▶ _DATASET EXCERPTS_:
[Start of Attachment]

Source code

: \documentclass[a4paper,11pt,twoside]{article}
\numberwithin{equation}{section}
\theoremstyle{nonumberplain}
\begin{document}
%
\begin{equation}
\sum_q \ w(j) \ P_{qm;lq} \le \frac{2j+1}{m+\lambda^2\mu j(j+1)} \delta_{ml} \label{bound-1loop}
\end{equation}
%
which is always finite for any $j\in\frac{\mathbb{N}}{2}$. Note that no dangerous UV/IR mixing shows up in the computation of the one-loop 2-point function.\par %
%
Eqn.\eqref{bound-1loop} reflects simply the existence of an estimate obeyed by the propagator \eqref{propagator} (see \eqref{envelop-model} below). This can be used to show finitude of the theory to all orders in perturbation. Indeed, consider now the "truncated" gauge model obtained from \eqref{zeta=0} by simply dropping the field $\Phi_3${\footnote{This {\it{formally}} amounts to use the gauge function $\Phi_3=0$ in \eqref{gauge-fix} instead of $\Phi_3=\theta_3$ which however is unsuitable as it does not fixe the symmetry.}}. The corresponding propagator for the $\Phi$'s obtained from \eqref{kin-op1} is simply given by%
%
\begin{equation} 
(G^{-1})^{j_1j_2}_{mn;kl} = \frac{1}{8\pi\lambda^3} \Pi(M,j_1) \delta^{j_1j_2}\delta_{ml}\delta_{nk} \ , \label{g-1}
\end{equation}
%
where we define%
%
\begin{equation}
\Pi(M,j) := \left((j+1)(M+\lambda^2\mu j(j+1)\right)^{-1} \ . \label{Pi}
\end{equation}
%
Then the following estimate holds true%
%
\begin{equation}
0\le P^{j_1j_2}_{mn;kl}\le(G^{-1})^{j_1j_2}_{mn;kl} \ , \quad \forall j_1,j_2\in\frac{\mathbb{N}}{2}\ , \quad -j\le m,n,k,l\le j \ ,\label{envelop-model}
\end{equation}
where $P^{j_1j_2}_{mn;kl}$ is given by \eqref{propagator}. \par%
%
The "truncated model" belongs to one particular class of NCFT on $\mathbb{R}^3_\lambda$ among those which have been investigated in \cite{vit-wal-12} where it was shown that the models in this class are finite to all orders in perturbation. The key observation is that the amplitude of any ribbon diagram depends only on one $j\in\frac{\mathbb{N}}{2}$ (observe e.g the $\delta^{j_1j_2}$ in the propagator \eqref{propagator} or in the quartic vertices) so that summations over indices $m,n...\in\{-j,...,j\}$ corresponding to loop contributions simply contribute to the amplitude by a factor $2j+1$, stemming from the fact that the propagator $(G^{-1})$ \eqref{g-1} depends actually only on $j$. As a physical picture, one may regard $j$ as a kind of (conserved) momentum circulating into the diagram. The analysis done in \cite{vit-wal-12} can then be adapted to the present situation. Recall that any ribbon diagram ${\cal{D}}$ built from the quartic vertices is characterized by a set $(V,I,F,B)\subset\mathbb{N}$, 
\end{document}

[End of Attachment]

▶ _ASSIGNED TASK_: Track down every line of the material containing the string "label", and copy it.

▶ _YOUR SOLUTION_:
\sum_q \ w(j) \ P_{qm;lq} \le \frac{2j+1}{m+\lambda^2\mu j(j+1)} \delta_{ml} \label{bound-1loop}
(G^{-1})^{j_1j_2}_{mn;kl} = \frac{1}{8\pi\lambda^3} \Pi(M,j_1) \delta^{j_1j_2}\delta_{ml}\delta_{nk} \ , \label{g-1}
\Pi(M,j) := \left((j+1)(M+\lambda^2\mu j(j+1)\right)^{-1} \ . \label{Pi}
0\le P^{j_1j_2}_{mn;kl}\le(G^{-1})^{j_1j_2}_{mn;kl} \ , \quad \forall j_1,j_2\in\frac{\mathbb{N}}{2}\ , \quad -j\le m,n,k,l\le j \ ,\label{envelop-model}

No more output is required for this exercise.